Małopolska: El Micelio Sagrado y las Raíces de I Am a Tree
I. El idioma anterior a las palabras
En las callejuelas empedradas de Kazimierz y en los bosques umbríos que custodian la región de Małopolska, la música dejó de ser una disciplina para convertirse en un puente primordial. Músicos venidos de distintas latitudes y tradiciones nos congregamos bajo techos de vigas desgastadas. Sin una lengua común, bastó sostener una nota fundamental para que los instrumentos encontraran su cauce.
Las percusiones de cuero emulaban los latidos cardíacos; las cuerdas trazaban ramificaciones en el aire; las voces se entrelazaban no para sobresalir, sino para cobijar.

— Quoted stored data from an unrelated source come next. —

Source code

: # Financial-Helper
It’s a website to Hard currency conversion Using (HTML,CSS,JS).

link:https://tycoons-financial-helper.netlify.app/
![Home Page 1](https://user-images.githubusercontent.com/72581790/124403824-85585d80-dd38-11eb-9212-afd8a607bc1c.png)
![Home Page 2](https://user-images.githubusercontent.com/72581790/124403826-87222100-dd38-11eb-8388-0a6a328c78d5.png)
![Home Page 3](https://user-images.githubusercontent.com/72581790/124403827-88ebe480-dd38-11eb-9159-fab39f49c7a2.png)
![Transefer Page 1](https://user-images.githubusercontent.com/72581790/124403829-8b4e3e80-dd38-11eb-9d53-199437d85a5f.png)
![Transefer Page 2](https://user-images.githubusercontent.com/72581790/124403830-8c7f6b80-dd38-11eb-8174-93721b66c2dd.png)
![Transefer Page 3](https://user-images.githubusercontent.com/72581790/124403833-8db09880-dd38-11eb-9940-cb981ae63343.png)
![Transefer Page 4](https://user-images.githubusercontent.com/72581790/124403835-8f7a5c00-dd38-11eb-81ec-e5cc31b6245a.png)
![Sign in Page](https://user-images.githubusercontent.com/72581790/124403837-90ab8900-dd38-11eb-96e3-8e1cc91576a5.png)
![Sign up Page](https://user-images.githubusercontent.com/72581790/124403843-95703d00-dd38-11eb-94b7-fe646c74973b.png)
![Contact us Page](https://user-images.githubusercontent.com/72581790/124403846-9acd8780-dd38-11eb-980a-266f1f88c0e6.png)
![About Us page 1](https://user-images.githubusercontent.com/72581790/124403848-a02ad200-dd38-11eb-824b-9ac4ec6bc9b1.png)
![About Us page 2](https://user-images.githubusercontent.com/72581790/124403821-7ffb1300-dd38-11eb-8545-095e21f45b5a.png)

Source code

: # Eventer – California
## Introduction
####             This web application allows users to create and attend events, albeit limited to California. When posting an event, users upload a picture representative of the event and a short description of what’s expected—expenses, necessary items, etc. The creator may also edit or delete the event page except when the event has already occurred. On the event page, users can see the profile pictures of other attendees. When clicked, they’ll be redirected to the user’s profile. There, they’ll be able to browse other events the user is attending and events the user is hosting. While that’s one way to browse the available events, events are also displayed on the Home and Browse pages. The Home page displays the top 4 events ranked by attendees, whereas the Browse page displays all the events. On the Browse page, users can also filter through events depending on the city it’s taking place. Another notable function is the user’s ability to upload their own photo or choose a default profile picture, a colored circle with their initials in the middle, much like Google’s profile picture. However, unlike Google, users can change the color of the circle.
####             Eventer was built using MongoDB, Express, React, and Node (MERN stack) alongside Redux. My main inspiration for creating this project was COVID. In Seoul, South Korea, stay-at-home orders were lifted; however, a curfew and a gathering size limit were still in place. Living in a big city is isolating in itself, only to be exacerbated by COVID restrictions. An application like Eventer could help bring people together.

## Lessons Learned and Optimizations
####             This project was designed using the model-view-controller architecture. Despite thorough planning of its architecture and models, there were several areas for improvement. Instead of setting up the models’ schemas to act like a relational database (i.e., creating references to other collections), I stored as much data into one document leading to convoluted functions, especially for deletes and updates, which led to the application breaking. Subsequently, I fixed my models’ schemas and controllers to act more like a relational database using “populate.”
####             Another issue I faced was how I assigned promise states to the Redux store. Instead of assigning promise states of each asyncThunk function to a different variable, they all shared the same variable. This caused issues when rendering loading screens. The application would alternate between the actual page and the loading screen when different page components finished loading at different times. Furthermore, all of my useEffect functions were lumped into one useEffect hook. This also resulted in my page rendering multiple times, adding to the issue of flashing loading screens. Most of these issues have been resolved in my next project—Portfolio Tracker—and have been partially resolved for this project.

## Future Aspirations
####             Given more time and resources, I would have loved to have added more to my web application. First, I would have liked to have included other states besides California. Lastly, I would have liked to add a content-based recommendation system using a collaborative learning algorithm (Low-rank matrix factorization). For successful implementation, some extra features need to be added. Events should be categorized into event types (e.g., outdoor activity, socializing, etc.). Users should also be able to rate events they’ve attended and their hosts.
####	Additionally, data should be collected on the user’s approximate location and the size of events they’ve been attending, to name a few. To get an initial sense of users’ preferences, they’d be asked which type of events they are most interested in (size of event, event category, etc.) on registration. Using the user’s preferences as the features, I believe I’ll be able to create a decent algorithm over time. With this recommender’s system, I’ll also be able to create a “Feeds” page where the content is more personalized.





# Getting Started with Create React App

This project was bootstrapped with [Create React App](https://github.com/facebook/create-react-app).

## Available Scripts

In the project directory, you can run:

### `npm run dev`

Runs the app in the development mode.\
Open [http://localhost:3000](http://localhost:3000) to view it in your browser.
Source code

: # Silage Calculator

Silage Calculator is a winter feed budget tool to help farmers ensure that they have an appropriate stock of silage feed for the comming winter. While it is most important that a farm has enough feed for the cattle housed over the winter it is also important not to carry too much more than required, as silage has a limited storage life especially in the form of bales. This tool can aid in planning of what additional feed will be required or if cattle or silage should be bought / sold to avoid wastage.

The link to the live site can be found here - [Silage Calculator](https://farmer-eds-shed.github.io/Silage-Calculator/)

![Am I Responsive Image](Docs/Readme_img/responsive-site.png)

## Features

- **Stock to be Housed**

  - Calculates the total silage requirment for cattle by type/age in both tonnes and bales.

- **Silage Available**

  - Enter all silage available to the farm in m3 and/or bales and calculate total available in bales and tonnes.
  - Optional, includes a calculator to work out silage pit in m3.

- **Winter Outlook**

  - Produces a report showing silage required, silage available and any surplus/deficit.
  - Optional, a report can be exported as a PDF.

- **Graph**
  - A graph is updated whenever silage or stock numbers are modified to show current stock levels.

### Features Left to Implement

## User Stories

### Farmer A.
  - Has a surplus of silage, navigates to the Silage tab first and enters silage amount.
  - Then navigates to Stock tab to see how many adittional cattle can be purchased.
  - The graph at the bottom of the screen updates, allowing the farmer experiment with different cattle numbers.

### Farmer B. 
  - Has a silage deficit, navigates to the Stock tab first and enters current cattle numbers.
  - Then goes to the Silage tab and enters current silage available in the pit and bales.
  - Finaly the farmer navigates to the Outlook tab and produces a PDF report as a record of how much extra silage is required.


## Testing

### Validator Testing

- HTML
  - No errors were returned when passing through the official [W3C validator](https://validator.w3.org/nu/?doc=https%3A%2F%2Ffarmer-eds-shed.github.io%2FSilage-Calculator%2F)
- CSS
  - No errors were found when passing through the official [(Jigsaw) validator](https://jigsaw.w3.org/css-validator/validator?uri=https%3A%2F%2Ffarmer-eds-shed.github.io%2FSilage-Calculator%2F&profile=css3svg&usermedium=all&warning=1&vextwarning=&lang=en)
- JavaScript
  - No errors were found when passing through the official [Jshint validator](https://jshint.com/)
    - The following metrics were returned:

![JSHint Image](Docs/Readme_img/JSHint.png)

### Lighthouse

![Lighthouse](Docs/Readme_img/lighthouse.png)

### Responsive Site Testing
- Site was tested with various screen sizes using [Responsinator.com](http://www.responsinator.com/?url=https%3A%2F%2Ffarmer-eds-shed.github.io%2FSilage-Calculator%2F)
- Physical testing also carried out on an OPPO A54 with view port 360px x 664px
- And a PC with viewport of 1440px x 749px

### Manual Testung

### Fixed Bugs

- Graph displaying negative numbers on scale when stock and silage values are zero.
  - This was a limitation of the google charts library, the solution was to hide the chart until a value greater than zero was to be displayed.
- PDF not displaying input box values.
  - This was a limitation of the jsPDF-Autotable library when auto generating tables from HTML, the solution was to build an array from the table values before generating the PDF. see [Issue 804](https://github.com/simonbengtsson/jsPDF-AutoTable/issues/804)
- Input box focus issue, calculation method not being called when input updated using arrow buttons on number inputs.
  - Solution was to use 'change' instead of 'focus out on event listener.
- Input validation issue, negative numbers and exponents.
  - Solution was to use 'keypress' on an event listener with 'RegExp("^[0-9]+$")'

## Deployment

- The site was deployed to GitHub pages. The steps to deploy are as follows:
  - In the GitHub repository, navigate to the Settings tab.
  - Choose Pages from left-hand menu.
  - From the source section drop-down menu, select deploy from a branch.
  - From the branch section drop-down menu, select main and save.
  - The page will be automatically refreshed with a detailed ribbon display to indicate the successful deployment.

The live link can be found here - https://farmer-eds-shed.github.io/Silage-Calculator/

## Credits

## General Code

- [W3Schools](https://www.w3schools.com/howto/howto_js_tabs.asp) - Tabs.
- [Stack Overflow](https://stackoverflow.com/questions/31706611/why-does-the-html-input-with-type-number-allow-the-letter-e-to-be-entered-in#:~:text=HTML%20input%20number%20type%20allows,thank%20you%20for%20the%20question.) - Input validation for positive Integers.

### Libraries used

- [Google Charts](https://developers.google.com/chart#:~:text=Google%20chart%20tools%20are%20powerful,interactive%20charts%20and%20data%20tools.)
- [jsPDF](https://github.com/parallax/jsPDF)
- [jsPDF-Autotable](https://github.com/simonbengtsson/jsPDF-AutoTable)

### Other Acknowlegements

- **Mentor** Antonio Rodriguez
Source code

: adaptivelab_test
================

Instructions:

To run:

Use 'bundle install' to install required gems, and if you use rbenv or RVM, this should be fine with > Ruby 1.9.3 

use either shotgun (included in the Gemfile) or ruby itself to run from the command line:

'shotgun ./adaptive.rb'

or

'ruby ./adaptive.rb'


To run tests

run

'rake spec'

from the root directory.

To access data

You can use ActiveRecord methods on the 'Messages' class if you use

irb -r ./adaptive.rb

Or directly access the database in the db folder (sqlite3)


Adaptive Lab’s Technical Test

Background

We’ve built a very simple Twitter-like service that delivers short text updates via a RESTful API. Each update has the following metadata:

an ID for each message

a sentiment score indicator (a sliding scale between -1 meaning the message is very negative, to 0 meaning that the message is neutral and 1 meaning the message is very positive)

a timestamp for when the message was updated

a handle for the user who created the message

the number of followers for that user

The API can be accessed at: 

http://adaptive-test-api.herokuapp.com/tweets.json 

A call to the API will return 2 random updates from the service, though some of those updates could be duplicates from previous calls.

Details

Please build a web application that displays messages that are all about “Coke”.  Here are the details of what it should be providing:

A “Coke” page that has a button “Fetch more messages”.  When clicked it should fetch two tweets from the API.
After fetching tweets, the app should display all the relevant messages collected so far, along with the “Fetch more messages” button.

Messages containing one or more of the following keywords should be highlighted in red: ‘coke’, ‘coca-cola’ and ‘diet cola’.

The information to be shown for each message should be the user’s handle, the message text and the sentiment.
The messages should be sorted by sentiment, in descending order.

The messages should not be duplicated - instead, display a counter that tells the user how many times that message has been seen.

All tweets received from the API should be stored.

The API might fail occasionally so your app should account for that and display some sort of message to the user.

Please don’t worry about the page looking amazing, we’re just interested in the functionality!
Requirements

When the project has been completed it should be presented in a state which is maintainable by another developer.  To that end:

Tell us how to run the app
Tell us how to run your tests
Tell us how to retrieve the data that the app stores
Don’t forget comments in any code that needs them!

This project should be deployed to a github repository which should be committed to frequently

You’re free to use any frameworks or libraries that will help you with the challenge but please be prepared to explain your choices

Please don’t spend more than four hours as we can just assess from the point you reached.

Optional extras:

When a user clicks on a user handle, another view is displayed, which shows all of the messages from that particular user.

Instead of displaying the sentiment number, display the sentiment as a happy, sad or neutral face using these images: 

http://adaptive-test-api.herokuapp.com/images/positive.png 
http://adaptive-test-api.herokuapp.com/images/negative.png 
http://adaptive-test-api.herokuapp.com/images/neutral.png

II. Ser árbol: la sabiduría de lo hondo
De esa comunión nació I Am a Tree, cuya obra plástica fue creada por Eliana Colzani. Hacerse árbol no implica inmovilidad ni estatismo: es la sabiduría de extender raíces tan hondas en la oscuridad de la tierra que ninguna tormenta superficial pueda quebrar la copa.
Bajo la hojarasca polaca comprendí el principio del micelio: todos los seres están comunicados por una red subterránea de afecto, alimento y memoria. El arte nómada no acumula destinos; tiende filamentos invisibles para recordarnos que nadie florece en soledad.